* Task requirements *
Copy the data that follows exactly. Include no pictures.
Start of Records shown
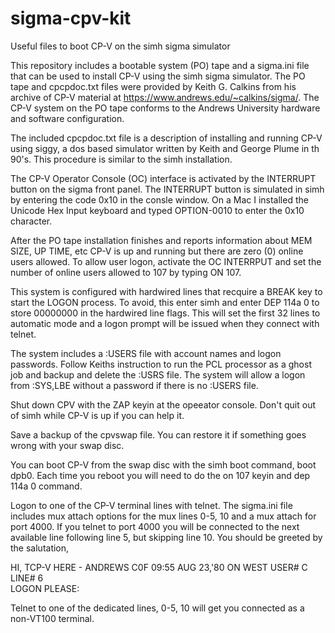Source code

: # sigma-cpv-kit
Useful files to boot CP-V on the simh sigma simulator

This repository includes a bootable system (PO) tape and a sigma.ini file that can be used to install CP-V using the simh sigma simulator.  The PO tape and cpcpdoc.txt files were provided by Keith G. Calkins from his archive of CP-V material at https://www.andrews.edu/~calkins/sigma/.  The CP-V system on the PO tape conforms to the Andrews University hardware and software configuration.

The included cpcpdoc.txt file is a description of installing and running CP-V using siggy, a dos based simulator written by Keith and George Plume in th 90's.  This procedure is similar to the simh installation.

The CP-V Operator Console (OC) interface is activated by the INTERRUPT button  on the sigma front panel.  The INTERRUPT button is simulated in simh by entering the code 0x10 in the consle window.  On a Mac I installed the Unicode Hex Input keyboard and typed OPTION-0010 to enter the 0x10 character.

After the PO tape installation finishes and reports information about MEM SIZE, UP TIME, etc CP-V is up and running but there are zero (0) online users allowed.  To allow user logon, activate the OC INTERRPUT and set the number of online users allowed to 107 by typing ON 107.

This system is configured with hardwired lines that recquire a BREAK key to start the LOGON process.  To avoid, this enter simh and enter DEP 114a 0 to store 00000000 in the hardwired line flags.  This will set the first 32 lines to automatic mode and a logon prompt will be issued when they connect with telnet.

The system includes a :USERS file with account names and logon passwords.  Follow Keiths instruction to run the PCL processor as a ghost job and backup and delete the :USRS file.  The system will allow a logon from :SYS,LBE without a password if there is no :USERS file.

Shut down CPV with the ZAP keyin at the opeeator console.   Don't quit out of simh while CP-V is up if you can help it.  

Save a backup of the cpvswap file.  You can restore it if something goes wrong with your swap disc.

You can boot CP-V from the swap disc with the simh boot command, boot dpb0.  Each time you reboot you will need to do the on 107 keyin and dep 114a 0 command.

Logon to one of the CP-V terminal lines with telnet.  The sigma.ini file includes mux attach options for the mux lines 0-5, 10 and a mux attach for port 4000.  If you telnet to port 4000 you will be connected to the next available line following line 5, but skipping line 10.  You should be greeted by the salutation,  

HI, TCP-V HERE - ANDREWS C0F
09:55 AUG 23,'80 ON WEST   USER# C     LINE# 6  
LOGON PLEASE: 

Telnet to one of the dedicated lines, 0-5, 10 will get you connected as a non-VT100 terminal.
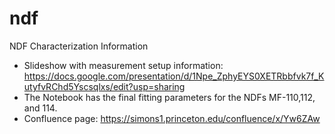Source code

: # ndf
NDF Characterization Information

- Slideshow with measurement setup information: https://docs.google.com/presentation/d/1Npe_ZphyEYS0XETRbbfvk7f_KutyfvRChd5Yscsqlxs/edit?usp=sharing
- The Notebook has the final fitting parameters for the NDFs MF-110,112, and 114.
- Confluence page: https://simons1.princeton.edu/confluence/x/Yw6ZAw

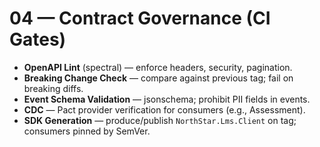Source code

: # 04 — Contract Governance (CI Gates)

- **OpenAPI Lint** (spectral) — enforce headers, security, pagination.
- **Breaking Change Check** — compare against previous tag; fail on breaking diffs.
- **Event Schema Validation** — jsonschema; prohibit PII fields in events.
- **CDC** — Pact provider verification for consumers (e.g., Assessment).
- **SDK Generation** — produce/publish `NorthStar.Lms.Client` on tag; consumers pinned by SemVer.
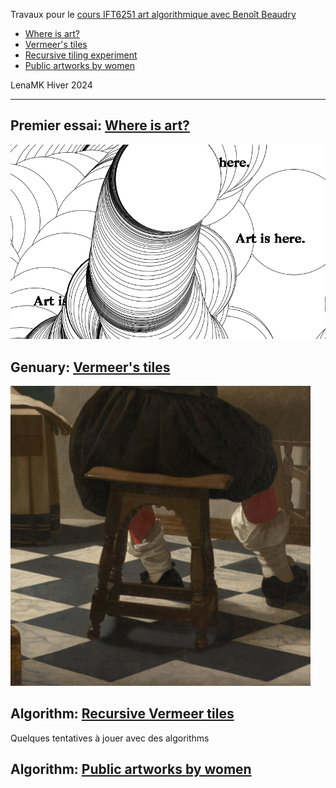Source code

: 
Travaux pour le [cours IFT6251 art algorithmique avec Benoît Beaudry](https://github.com/rethread-studio/algorithmic-art-course)


* [Where is art?](#where-is-art)
* [Vermeer's tiles](#genuary)
* [Recursive tiling experiment](#algo)
* [Public artworks by women](#MONA)

LenaMK Hiver 2024

---


##  <a name='where-is-art'></a>Premier essai: [Where is art?](./where-is-art/)

![Capture d'écran du processus de création](./img/artIs.png)


##  <a name='genuary'></a>Genuary: [Vermeer's tiles](./vermeer/)

![Capture d'écran du processus de création](./img/vermeer.gif)

##  <a name='algo'></a>Algorithm: [Recursive Vermeer tiles](./tiling/)
Quelques tentatives à jouer avec des algorithms


##  <a name='MONA'></a>Algorithm: [Public artworks by women](./artistes-femmes-MONA/)


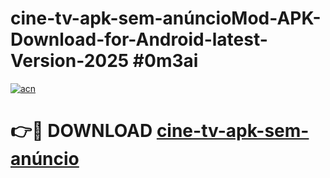 # cine-tv-apk-sem-anúncioMod-APK-Download-for-Android-latest-Version-2025 #0m3ai

[![acn](https://github.com/user-attachments/assets/0f9c940e-d8b0-45ae-aac7-cd30a18b3e1c)](https://app.mediaupload.pro?title=cine-tv-apk-sem-anúncio&ref=03M)

# 👉🔴 DOWNLOAD [cine-tv-apk-sem-anúncio](https://app.mediaupload.pro?title=cine-tv-apk-sem-anúncio&ref=03M)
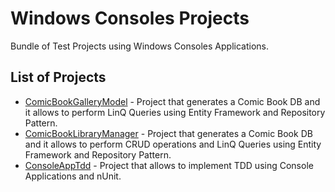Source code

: # Windows Consoles Projects

Bundle of Test Projects using Windows Consoles Applications.

## List of Projects

* [ComicBookGalleryModel](https://github.com/gironmolina/consoleAppRepo/tree/master/ComicBookGalleryModel) - Project that generates a Comic Book DB and it allows to perform LinQ Queries using Entity Framework and Repository Pattern.
* [ComicBookLibraryManager](https://github.com/gironmolina/consoleAppRepo/tree/master/ComicBookLibraryManager) - Project that generates a Comic Book DB and it allows to perform CRUD operations and LinQ Queries using Entity Framework and Repository Pattern.
* [ConsoleAppTdd](https://github.com/gironmolina/consoleAppRepo/tree/master/ConsoleAppTdd) - Project that allows to implement TDD using Console Applications and nUnit.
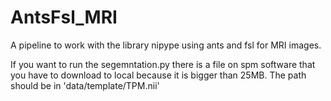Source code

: # AntsFsl_MRI
A  pipeline to work with the library nipype using ants and fsl for MRI images.

If you want to run the segemntation.py there is a file on spm software that you have to download to local because it is bigger than 25MB.
The path should be in 'data/template/TPM.nii'


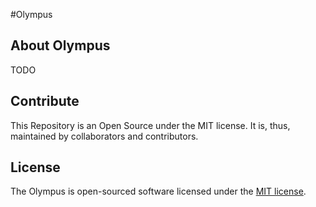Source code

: #Olympus

## About Olympus

TODO

## Contribute

This Repository is an Open Source under the MIT license. It is, thus, maintained by collaborators and contributors.

## License

The Olympus is open-sourced software licensed under the [MIT license](https://opensource.org/licenses/MIT).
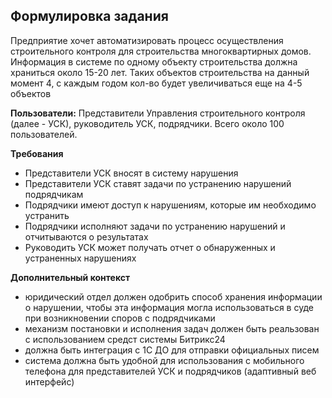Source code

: ## Формулировка задания
Предприятие хочет автоматизировать процесс осуществления строительного контроля для строительства многоквартирных домов.
Информация в системе по одному объекту строительства должна храниться около 15-20 лет. Таких объектов строительства на данный момент 4, с каждым годом кол-во будет увеличиваться еще на 4-5 объектов 

**Пользователи:**
Представители Управления строительного контроля (далее - УСК), руководитель УСК, подрядчики. Всего около 100 пользователей.

**Требования**
- Представители УСК вносят в систему нарушения
- Представители УСК ставят задачи по устранению нарушений подрядчикам
- Подрядчики имеют доступ к нарушениям, которые им необходимо устранить
- Подрядчики исполняют задачи по устранению нарушений и отчитываются о результатах
- Руководить УСК может получать отчет о обнаруженных и устраненных нарушениях


**Дополнительный контекст**
- юридический отдел должен одобрить способ хранения информации о нарушении, чтобы эта информация могла использоваться в суде при возникновении споров с подрядчиками
- механизм постановки и исполнения задач должен быть реальзован с использованием средст системы Битрикс24
- должна быть интеграция с 1С ДО для отправки официальных писем
- система должна быть удобной для использования с мобильного телефона для представителей УСК и подрядчиков (адаптивный веб интерфейс)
End of Records shown
* Answer to this task *
Source code

: # sigma-cpv-kit
Useful files to boot CP-V on the simh sigma simulator

This repository includes a bootable system (PO) tape and a sigma.ini file that can be used to install CP-V using the simh sigma simulator.  The PO tape and cpcpdoc.txt files were provided by Keith G. Calkins from his archive of CP-V material at https://www.andrews.edu/~calkins/sigma/.  The CP-V system on the PO tape conforms to the Andrews University hardware and software configuration.

The included cpcpdoc.txt file is a description of installing and running CP-V using siggy, a dos based simulator written by Keith and George Plume in th 90's.  This procedure is similar to the simh installation.

The CP-V Operator Console (OC) interface is activated by the INTERRUPT button  on the sigma front panel.  The INTERRUPT button is simulated in simh by entering the code 0x10 in the consle window.  On a Mac I installed the Unicode Hex Input keyboard and typed OPTION-0010 to enter the 0x10 character.

After the PO tape installation finishes and reports information about MEM SIZE, UP TIME, etc CP-V is up and running but there are zero (0) online users allowed.  To allow user logon, activate the OC INTERRPUT and set the number of online users allowed to 107 by typing ON 107.

This system is configured with hardwired lines that recquire a BREAK key to start the LOGON process.  To avoid, this enter simh and enter DEP 114a 0 to store 00000000 in the hardwired line flags.  This will set the first 32 lines to automatic mode and a logon prompt will be issued when they connect with telnet.

The system includes a :USERS file with account names and logon passwords.  Follow Keiths instruction to run the PCL processor as a ghost job and backup and delete the :USRS file.  The system will allow a logon from :SYS,LBE without a password if there is no :USERS file.

Shut down CPV with the ZAP keyin at the opeeator console.   Don't quit out of simh while CP-V is up if you can help it.  

Save a backup of the cpvswap file.  You can restore it if something goes wrong with your swap disc.

You can boot CP-V from the swap disc with the simh boot command, boot dpb0.  Each time you reboot you will need to do the on 107 keyin and dep 114a 0 command.

Logon to one of the CP-V terminal lines with telnet.  The sigma.ini file includes mux attach options for the mux lines 0-5, 10 and a mux attach for port 4000.  If you telnet to port 4000 you will be connected to the next available line following line 5, but skipping line 10.  You should be greeted by the salutation,  

HI, TCP-V HERE - ANDREWS C0F
09:55 AUG 23,'80 ON WEST   USER# C     LINE# 6  
LOGON PLEASE: 

Telnet to one of the dedicated lines, 0-5, 10 will get you connected as a non-VT100 terminal.
Source code

: # ndf
NDF Characterization Information

- Slideshow with measurement setup information: https://docs.google.com/presentation/d/1Npe_ZphyEYS0XETRbbfvk7f_KutyfvRChd5Yscsqlxs/edit?usp=sharing
- The Notebook has the final fitting parameters for the NDFs MF-110,112, and 114.
- Confluence page: https://simons1.princeton.edu/confluence/x/Yw6ZAw

Source code

: # 04 — Contract Governance (CI Gates)

- **OpenAPI Lint** (spectral) — enforce headers, security, pagination.
- **Breaking Change Check** — compare against previous tag; fail on breaking diffs.
- **Event Schema Validation** — jsonschema; prohibit PII fields in events.
- **CDC** — Pact provider verification for consumers (e.g., Assessment).
- **SDK Generation** — produce/publish `NorthStar.Lms.Client` on tag; consumers pinned by SemVer.
Source code

: 
Travaux pour le [cours IFT6251 art algorithmique avec Benoît Beaudry](https://github.com/rethread-studio/algorithmic-art-course)


* [Where is art?](#where-is-art)
* [Vermeer's tiles](#genuary)
* [Recursive tiling experiment](#algo)
* [Public artworks by women](#MONA)

LenaMK Hiver 2024

---


##  <a name='where-is-art'></a>Premier essai: [Where is art?](./where-is-art/)

![Capture d'écran du processus de création](./img/artIs.png)


##  <a name='genuary'></a>Genuary: [Vermeer's tiles](./vermeer/)

![Capture d'écran du processus de création](./img/vermeer.gif)

##  <a name='algo'></a>Algorithm: [Recursive Vermeer tiles](./tiling/)
Quelques tentatives à jouer avec des algorithms


##  <a name='MONA'></a>Algorithm: [Public artworks by women](./artistes-femmes-MONA/)


 # cine-tv-apk-sem-anúncioMod-APK-Download-for-Android-latest-Version-2025 #0m3ai

[![acn](https://github.com/user-attachments/assets/0f9c940e-d8b0-45ae-aac7-cd30a18b3e1c)](https://app.mediaupload.pro?title=cine-tv-apk-sem-anúncio&ref=03M)

# 👉🔴 DOWNLOAD [cine-tv-apk-sem-anúncio](https://app.mediaupload.pro?title=cine-tv-apk-sem-anúncio&ref=03M)
Source code

: # Windows Consoles Projects

Bundle of Test Projects using Windows Consoles Applications.

## List of Projects

* [ComicBookGalleryModel](https://github.com/gironmolina/consoleAppRepo/tree/master/ComicBookGalleryModel) - Project that generates a Comic Book DB and it allows to perform LinQ Queries using Entity Framework and Repository Pattern.
* [ComicBookLibraryManager](https://github.com/gironmolina/consoleAppRepo/tree/master/ComicBookLibraryManager) - Project that generates a Comic Book DB and it allows to perform CRUD operations and LinQ Queries using Entity Framework and Repository Pattern.
* [ConsoleAppTdd](https://github.com/gironmolina/consoleAppRepo/tree/master/ConsoleAppTdd) - Project that allows to implement TDD using Console Applications and nUnit.
Source code

: # AntsFsl_MRI
A  pipeline to work with the library nipype using ants and fsl for MRI images.

If you want to run the segemntation.py there is a file on spm software that you have to download to local because it is bigger than 25MB.
The path should be in 'data/template/TPM.nii'


Source code

: #Olympus

## About Olympus

TODO

## Contribute

This Repository is an Open Source under the MIT license. It is, thus, maintained by collaborators and contributors.

## License

The Olympus is open-sourced software licensed under the [MIT license](https://opensource.org/licenses/MIT).
Source code

: ## Формулировка задания
Предприятие хочет автоматизировать процесс осуществления строительного контроля для строительства многоквартирных домов.
Информация в системе по одному объекту строительства должна храниться около 15-20 лет. Таких объектов строительства на данный момент 4, с каждым годом кол-во будет увеличиваться еще на 4-5 объектов 

**Пользователи:**
Представители Управления строительного контроля (далее - УСК), руководитель УСК, подрядчики. Всего около 100 пользователей.

**Требования**
- Представители УСК вносят в систему нарушения
- Представители УСК ставят задачи по устранению нарушений подрядчикам
- Подрядчики имеют доступ к нарушениям, которые им необходимо устранить
- Подрядчики исполняют задачи по устранению нарушений и отчитываются о результатах
- Руководить УСК может получать отчет о обнаруженных и устраненных нарушениях


**Дополнительный контекст**
- юридический отдел должен одобрить способ хранения информации о нарушении, чтобы эта информация могла использоваться в суде при возникновении споров с подрядчиками
- механизм постановки и исполнения задач должен быть реальзован с использованием средст системы Битрикс24
- должна быть интеграция с 1С ДО для отправки официальных писем
- система должна быть удобной для использования с мобильного телефона для представителей УСК и подрядчиков (адаптивный веб интерфейс)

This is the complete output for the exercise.